> _Work to be completed_
Skip the pictures and return every entry exactly as written.

> _Task inputs_
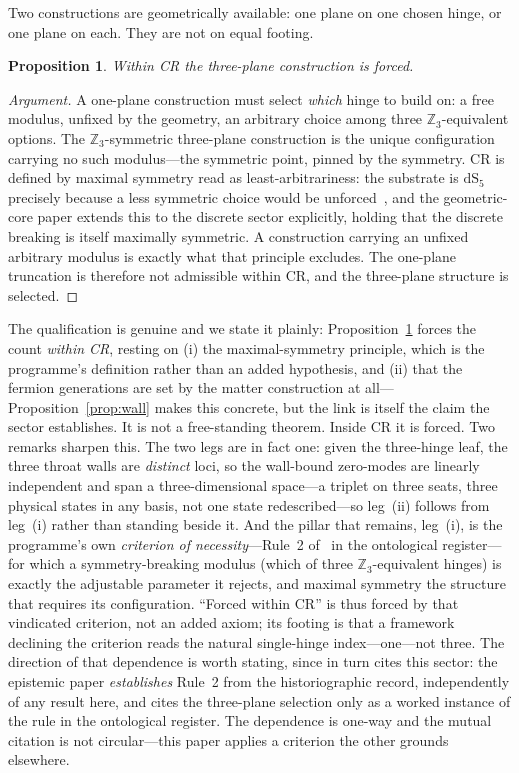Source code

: \documentclass[11pt]{article}
\newcommand{\dS}{\mathrm{dS}}
\newtheorem{proposition}{Proposition}
\begin{document}
Two constructions are geometrically available: one plane on one chosen hinge, or one plane on each. They are not on equal footing.
\begin{proposition}\label{prop:forced}
Within CR the three-plane construction is forced.
\end{proposition}
\begin{proof}[Argument]
A one-plane construction must select \emph{which} hinge to build on: a free modulus, unfixed by the geometry, an arbitrary choice among three $\mathbb{Z}_3$-equivalent options. The $\mathbb{Z}_3$-symmetric three-plane construction is the unique configuration carrying no such modulus---the symmetric point, pinned by the symmetry. CR is defined by maximal symmetry read as least-arbitrariness: the substrate is $\dS_5$ precisely because a less symmetric choice would be unforced~\cite{JanzenGeometricCore,JanzenCRframework}, and the geometric-core paper extends this to the discrete sector explicitly, holding that the discrete breaking is itself maximally symmetric. A construction carrying an unfixed arbitrary modulus is exactly what that principle excludes. The one-plane truncation is therefore not admissible within CR, and the three-plane structure is selected.
\end{proof}
The qualification is genuine and we state it plainly: Proposition~\ref{prop:forced} forces the count \emph{within CR}, resting on (i) the maximal-symmetry principle, which is the programme's definition rather than an added hypothesis, and (ii) that the fermion generations are set by the matter construction at all---Proposition~\ref{prop:wall} makes this concrete, but the link is itself the claim the sector establishes. It is not a free-standing theorem. Inside CR it is forced. Two remarks sharpen this. The two legs are in fact one: given the three-hinge leaf, the three throat walls are \emph{distinct} loci, so the wall-bound zero-modes are linearly independent and span a three-dimensional space---a triplet on three seats, three physical states in any basis, not one state redescribed---so leg~(ii) follows from leg~(i) rather than standing beside it. And the pillar that remains, leg~(i), is the programme's own \emph{criterion of necessity}---Rule~2 of~\cite{JanzenShadowExistence} in the ontological register---for which a symmetry-breaking modulus (which of three $\mathbb{Z}_3$-equivalent hinges) is exactly the adjustable parameter it rejects, and maximal symmetry the structure that requires its configuration. ``Forced within CR'' is thus forced by that vindicated criterion, not an added axiom; its footing is that a framework declining the criterion reads the natural single-hinge index---one---not three. The direction of that dependence is worth stating, since \cite{JanzenShadowExistence} in turn cites this sector: the epistemic paper \emph{establishes} Rule~2 from the historiographic record, independently of any result here, and cites the three-plane selection only as a worked instance of the rule in the ontological register. The dependence is one-way and the mutual citation is not circular---this paper applies a criterion the other grounds elsewhere.
\end{document}

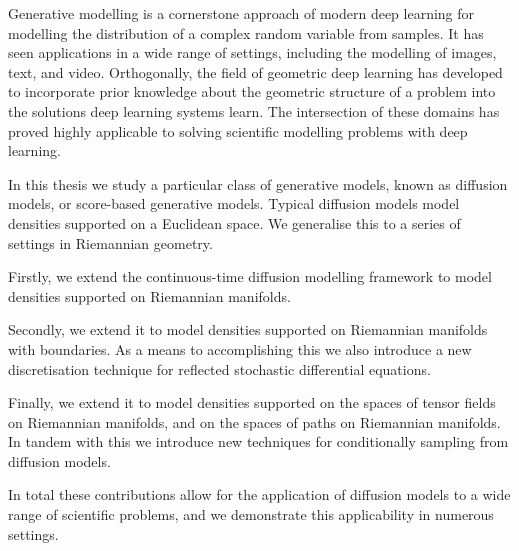 Generative modelling is a cornerstone approach of modern deep learning for modelling the distribution of a complex random variable from samples.
It has seen applications in a wide range of settings, including the modelling of images, text, and video.
Orthogonally, the field of geometric deep learning has developed to incorporate prior knowledge about the geometric structure of a problem into the solutions deep learning systems learn.
The intersection of these domains has proved highly applicable to solving scientific modelling problems with deep learning.

In this thesis we study a particular class of generative models, known as diffusion models, or score-based generative models.
Typical diffusion models model densities supported on a Euclidean space.
We generalise this to a series of settings in Riemannian geometry.

Firstly, we extend the continuous-time diffusion modelling framework to model densities supported on Riemannian manifolds.

Secondly, we extend it to model densities supported on Riemannian manifolds with boundaries.
As a means to accomplishing this we also introduce a new discretisation technique for reflected stochastic differential equations.

Finally, we extend it to model densities supported on the spaces of tensor fields on Riemannian manifolds, and on the spaces of paths on Riemannian manifolds.
In tandem with this we introduce new techniques for conditionally sampling from diffusion models.

In total these contributions allow for the application of diffusion models to a wide range of scientific problems, and we demonstrate this applicability in numerous settings.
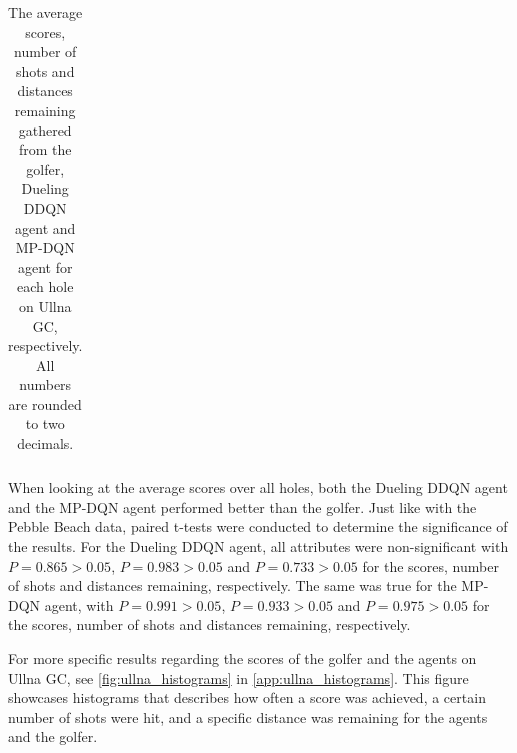 \documentclass{kththesis}
\begin{document}
\begin{table}
\begin{subtable}{0.3\textwidth}
{\begin{tabular}{|c|c|c|c|c|}
    \end{tabular}
    }
    \end{subtable}
    \hfill
    \begin{subtable}{0.3\textwidth}
    \centering
    \end{subtable}
    \caption{The average scores, number of shots and distances remaining gathered from the golfer, Dueling DDQN agent and MP-DQN agent for each hole on Ullna GC, respectively. All numbers are rounded to two decimals.}
    \label{tab:ullna_average_results}
\end{table}

When looking at the average scores over all holes, both the Dueling DDQN agent and the MP-DQN agent performed better than the golfer. Just like with the Pebble Beach data, paired t-tests were conducted to determine the significance of the results. For the Dueling DDQN agent, all attributes were non-significant with $P = 0.865 > 0.05$, $P = 0.983 > 0.05$ and $P = 0.733 > 0.05$ for the scores, number of shots and distances remaining, respectively. The same was true for the MP-DQN agent, with $P = 0.991 > 0.05$, $P = 0.933 > 0.05$ and $P = 0.975 > 0.05$ for the scores, number of shots and distances remaining, respectively.

For more specific results regarding the scores of the golfer and the agents on Ullna GC, see \autoref{fig:ullna_histograms} in \autoref{app:ullna_histograms}. This figure showcases histograms that describes how often a score was achieved, a certain number of shots were hit, and a specific distance was remaining for the agents and the golfer.
\end{document}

> _Result of this exercise_
Source code

: \documentclass[11pt]{article}
\newcommand{\dS}{\mathrm{dS}}
\newtheorem{proposition}{Proposition}
\begin{document}
Two constructions are geometrically available: one plane on one chosen hinge, or one plane on each. They are not on equal footing.
\begin{proposition}\label{prop:forced}
Within CR the three-plane construction is forced.
\end{proposition}
\begin{proof}[Argument]
A one-plane construction must select \emph{which} hinge to build on: a free modulus, unfixed by the geometry, an arbitrary choice among three $\mathbb{Z}_3$-equivalent options. The $\mathbb{Z}_3$-symmetric three-plane construction is the unique configuration carrying no such modulus---the symmetric point, pinned by the symmetry. CR is defined by maximal symmetry read as least-arbitrariness: the substrate is $\dS_5$ precisely because a less symmetric choice would be unforced~\cite{JanzenGeometricCore,JanzenCRframework}, and the geometric-core paper extends this to the discrete sector explicitly, holding that the discrete breaking is itself maximally symmetric. A construction carrying an unfixed arbitrary modulus is exactly what that principle excludes. The one-plane truncation is therefore not admissible within CR, and the three-plane structure is selected.
\end{proof}
The qualification is genuine and we state it plainly: Proposition~\ref{prop:forced} forces the count \emph{within CR}, resting on (i) the maximal-symmetry principle, which is the programme's definition rather than an added hypothesis, and (ii) that the fermion generations are set by the matter construction at all---Proposition~\ref{prop:wall} makes this concrete, but the link is itself the claim the sector establishes. It is not a free-standing theorem. Inside CR it is forced. Two remarks sharpen this. The two legs are in fact one: given the three-hinge leaf, the three throat walls are \emph{distinct} loci, so the wall-bound zero-modes are linearly independent and span a three-dimensional space---a triplet on three seats, three physical states in any basis, not one state redescribed---so leg~(ii) follows from leg~(i) rather than standing beside it. And the pillar that remains, leg~(i), is the programme's own \emph{criterion of necessity}---Rule~2 of~\cite{JanzenShadowExistence} in the ontological register---for which a symmetry-breaking modulus (which of three $\mathbb{Z}_3$-equivalent hinges) is exactly the adjustable parameter it rejects, and maximal symmetry the structure that requires its configuration. ``Forced within CR'' is thus forced by that vindicated criterion, not an added axiom; its footing is that a framework declining the criterion reads the natural single-hinge index---one---not three. The direction of that dependence is worth stating, since \cite{JanzenShadowExistence} in turn cites this sector: the epistemic paper \emph{establishes} Rule~2 from the historiographic record, independently of any result here, and cites the three-plane selection only as a worked instance of the rule in the ontological register. The dependence is one-way and the mutual citation is not circular---this paper applies a criterion the other grounds elsewhere.
\end{document}

 Generative modelling is a cornerstone approach of modern deep learning for modelling the distribution of a complex random variable from samples.
It has seen applications in a wide range of settings, including the modelling of images, text, and video.
Orthogonally, the field of geometric deep learning has developed to incorporate prior knowledge about the geometric structure of a problem into the solutions deep learning systems learn.
The intersection of these domains has proved highly applicable to solving scientific modelling problems with deep learning.

In this thesis we study a particular class of generative models, known as diffusion models, or score-based generative models.
Typical diffusion models model densities supported on a Euclidean space.
We generalise this to a series of settings in Riemannian geometry.

Firstly, we extend the continuous-time diffusion modelling framework to model densities supported on Riemannian manifolds.

Secondly, we extend it to model densities supported on Riemannian manifolds with boundaries.
As a means to accomplishing this we also introduce a new discretisation technique for reflected stochastic differential equations.

Finally, we extend it to model densities supported on the spaces of tensor fields on Riemannian manifolds, and on the spaces of paths on Riemannian manifolds.
In tandem with this we introduce new techniques for conditionally sampling from diffusion models.

In total these contributions allow for the application of diffusion models to a wide range of scientific problems, and we demonstrate this applicability in numerous settings.
 \documentclass{kththesis}
\begin{document}
\begin{table}
\begin{subtable}{0.3\textwidth}
{\begin{tabular}{|c|c|c|c|c|}
    \end{tabular}
    }
    \end{subtable}
    \hfill
    \begin{subtable}{0.3\textwidth}
    \centering
    \end{subtable}
    \caption{The average scores, number of shots and distances remaining gathered from the golfer, Dueling DDQN agent and MP-DQN agent for each hole on Ullna GC, respectively. All numbers are rounded to two decimals.}
    \label{tab:ullna_average_results}
\end{table}

When looking at the average scores over all holes, both the Dueling DDQN agent and the MP-DQN agent performed better than the golfer. Just like with the Pebble Beach data, paired t-tests were conducted to determine the significance of the results. For the Dueling DDQN agent, all attributes were non-significant with $P = 0.865 > 0.05$, $P = 0.983 > 0.05$ and $P = 0.733 > 0.05$ for the scores, number of shots and distances remaining, respectively. The same was true for the MP-DQN agent, with $P = 0.991 > 0.05$, $P = 0.933 > 0.05$ and $P = 0.975 > 0.05$ for the scores, number of shots and distances remaining, respectively.

For more specific results regarding the scores of the golfer and the agents on Ullna GC, see \autoref{fig:ullna_histograms} in \autoref{app:ullna_histograms}. This figure showcases histograms that describes how often a score was achieved, a certain number of shots were hit, and a specific distance was remaining for the agents and the golfer.
\end{document}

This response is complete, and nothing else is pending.